Flash trading is a controversial computerized trading practice offered by some stock exchanges. Flash trading uses highly sophisticated high-speed computer technology to allow market makers to view orders from other market participants, fractions of a second before the information is available to others in the marketplace. This gives flash traders the advantage of being able to gauge supply and demand and recognize movements in market sentiment before other traders.

BREAKING DOWN 'Flash Trading'

Flash trading was a topic highly debated in 2009. Up until 2009 flash trading was facilitated on most market exchanges. In 2009 the Securities and Exchange Commission proposed rules that eliminated flash trading. While these rules were never passed, most exchanges chose to no longer offer flash trading to market makers.

Proponents of flash trading believe that it helps to provide greater liquidity in secondary market exchanges. Opponents of flash trading believe that it gives an unfair advantage and can lead to higher risk of flash crashes. Many critics also compare flash trading to front running which is an illegal trading scheme that relies on non-public information.

Flash Trading Processes

Flash trading on exchanges was offered to most market makers for a fee. If subscribed, market makers were given access to trade orders a fraction of a second before these orders were released publicly. Sophisticated traders used flash trading subscriptions in a process known as high frequency trading. This trading process incorporated advanced technologies to take advantage of the flash quotes and generate greater profits from the spreads.

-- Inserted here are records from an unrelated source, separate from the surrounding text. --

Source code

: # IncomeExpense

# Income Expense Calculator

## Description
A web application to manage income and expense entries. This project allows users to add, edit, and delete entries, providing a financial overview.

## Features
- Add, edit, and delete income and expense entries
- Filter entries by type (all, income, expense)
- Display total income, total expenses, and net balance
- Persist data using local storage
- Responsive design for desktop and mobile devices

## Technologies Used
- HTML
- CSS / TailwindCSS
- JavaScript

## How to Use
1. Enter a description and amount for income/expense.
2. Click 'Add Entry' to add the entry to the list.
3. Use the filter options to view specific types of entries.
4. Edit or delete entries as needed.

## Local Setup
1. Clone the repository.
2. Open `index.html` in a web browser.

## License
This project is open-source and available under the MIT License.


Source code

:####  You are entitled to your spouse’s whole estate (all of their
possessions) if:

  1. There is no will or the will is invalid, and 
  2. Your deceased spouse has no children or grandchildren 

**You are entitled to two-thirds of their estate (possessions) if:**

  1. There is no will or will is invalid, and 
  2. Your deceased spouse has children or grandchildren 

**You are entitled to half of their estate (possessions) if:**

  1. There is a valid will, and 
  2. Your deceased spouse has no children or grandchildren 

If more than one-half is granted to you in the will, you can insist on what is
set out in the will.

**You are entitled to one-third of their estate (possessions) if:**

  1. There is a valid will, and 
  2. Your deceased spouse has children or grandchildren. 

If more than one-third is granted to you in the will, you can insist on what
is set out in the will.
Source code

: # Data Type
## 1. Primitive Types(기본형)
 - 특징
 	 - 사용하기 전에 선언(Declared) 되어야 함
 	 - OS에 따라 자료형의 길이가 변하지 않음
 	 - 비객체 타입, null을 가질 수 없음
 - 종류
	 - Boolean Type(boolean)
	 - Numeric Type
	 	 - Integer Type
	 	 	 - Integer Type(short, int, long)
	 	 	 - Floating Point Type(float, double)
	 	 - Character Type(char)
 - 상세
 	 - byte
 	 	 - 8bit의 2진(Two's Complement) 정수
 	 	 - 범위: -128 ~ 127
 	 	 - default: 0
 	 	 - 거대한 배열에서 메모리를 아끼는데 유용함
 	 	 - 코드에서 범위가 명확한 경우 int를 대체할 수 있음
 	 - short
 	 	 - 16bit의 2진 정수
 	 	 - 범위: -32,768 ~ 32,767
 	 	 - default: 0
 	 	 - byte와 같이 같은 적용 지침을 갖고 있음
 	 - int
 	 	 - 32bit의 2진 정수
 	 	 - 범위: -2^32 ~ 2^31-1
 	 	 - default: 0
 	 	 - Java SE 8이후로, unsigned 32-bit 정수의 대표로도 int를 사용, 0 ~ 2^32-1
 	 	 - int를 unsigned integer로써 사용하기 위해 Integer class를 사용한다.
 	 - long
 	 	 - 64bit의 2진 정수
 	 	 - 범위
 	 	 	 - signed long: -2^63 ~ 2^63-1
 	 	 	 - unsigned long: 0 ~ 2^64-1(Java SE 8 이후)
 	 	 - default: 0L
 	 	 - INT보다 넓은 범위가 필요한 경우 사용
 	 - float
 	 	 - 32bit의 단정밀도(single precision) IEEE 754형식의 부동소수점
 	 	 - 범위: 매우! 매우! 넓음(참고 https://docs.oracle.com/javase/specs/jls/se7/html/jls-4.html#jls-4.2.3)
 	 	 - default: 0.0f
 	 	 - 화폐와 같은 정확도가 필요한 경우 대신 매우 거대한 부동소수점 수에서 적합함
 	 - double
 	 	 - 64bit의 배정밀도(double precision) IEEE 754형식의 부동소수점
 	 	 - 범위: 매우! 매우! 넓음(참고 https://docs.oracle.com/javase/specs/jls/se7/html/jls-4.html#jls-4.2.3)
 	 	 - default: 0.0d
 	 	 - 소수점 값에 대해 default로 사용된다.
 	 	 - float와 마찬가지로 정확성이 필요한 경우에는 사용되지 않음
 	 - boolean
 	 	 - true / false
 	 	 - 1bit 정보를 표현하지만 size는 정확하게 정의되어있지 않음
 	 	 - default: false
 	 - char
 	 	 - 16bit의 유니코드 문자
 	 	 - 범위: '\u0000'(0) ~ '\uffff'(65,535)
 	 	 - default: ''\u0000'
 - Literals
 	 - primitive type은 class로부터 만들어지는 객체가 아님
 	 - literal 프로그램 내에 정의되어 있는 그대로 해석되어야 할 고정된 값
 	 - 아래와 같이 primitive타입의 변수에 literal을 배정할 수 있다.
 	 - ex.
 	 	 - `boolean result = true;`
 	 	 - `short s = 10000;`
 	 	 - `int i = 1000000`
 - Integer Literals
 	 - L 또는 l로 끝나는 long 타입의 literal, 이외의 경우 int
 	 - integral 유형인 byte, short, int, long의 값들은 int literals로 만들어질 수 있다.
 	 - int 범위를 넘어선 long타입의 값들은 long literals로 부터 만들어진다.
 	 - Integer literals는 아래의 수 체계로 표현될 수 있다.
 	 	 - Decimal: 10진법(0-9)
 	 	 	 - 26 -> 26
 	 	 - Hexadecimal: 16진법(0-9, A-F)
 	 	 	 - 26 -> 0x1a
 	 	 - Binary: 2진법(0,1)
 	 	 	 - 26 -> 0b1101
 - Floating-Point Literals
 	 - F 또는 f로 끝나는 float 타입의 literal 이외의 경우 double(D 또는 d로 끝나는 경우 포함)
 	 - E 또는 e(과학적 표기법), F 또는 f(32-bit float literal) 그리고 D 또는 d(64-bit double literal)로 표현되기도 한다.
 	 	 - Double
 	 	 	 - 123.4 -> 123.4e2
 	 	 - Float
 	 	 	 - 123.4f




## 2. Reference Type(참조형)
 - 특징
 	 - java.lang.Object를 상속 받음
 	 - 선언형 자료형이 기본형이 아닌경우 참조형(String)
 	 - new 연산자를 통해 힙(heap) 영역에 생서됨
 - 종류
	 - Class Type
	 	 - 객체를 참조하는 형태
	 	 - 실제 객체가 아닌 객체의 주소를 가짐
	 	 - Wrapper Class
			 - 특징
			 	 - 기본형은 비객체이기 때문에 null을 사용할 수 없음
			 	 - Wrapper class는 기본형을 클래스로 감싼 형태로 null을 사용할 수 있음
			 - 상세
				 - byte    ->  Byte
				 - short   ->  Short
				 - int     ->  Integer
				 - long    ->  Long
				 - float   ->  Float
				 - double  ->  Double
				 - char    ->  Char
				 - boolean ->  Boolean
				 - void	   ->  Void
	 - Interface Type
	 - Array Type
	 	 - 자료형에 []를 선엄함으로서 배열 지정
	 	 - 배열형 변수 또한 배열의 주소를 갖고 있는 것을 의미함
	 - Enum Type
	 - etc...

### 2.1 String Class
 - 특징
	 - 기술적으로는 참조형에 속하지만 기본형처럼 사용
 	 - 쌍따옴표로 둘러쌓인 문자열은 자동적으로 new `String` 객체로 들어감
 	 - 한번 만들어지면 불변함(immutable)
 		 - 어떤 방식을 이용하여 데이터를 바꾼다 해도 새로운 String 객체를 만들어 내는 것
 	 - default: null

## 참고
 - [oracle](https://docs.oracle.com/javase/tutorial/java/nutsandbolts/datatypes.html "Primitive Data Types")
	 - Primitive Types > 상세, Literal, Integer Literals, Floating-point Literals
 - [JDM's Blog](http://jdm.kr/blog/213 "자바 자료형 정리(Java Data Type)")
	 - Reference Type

Flash trading for high frequency market makers was easily integrated into the standard market making exchange process. Through this process market makers match buy and sell orders by buying at the lowest price and selling at a higher price. This process forms the basis for bid/ask spreads which generally fluctuate based on market supply and demand. With flash trading subscriptions large market makers such as Goldman Sachs and other institutional traders were able increase the spread on each trade by one to two cents.

Market Attention

In 2009 the concept of flash trading was highly debated resulting in elimination of the offering. The Securities and Exchange Commission issued a proposed rule which would eliminate the legality of flash trading from Regulation NMS. While the flash trading elimination rule was never fully passed, most market exchanges chose to relinquish the offering for market markers.

Michael Lewis’ 2014 book “Flash Boys: A Wall Street Revolt” detailed the processes of high frequency trading and the use of flash trading by Wall Street traders. Lewis’ book takes a deeper look at the availability of flash trading, its uses by high frequency traders and some of the practices that are now illegal such as spoofing, layering and quote stuffing.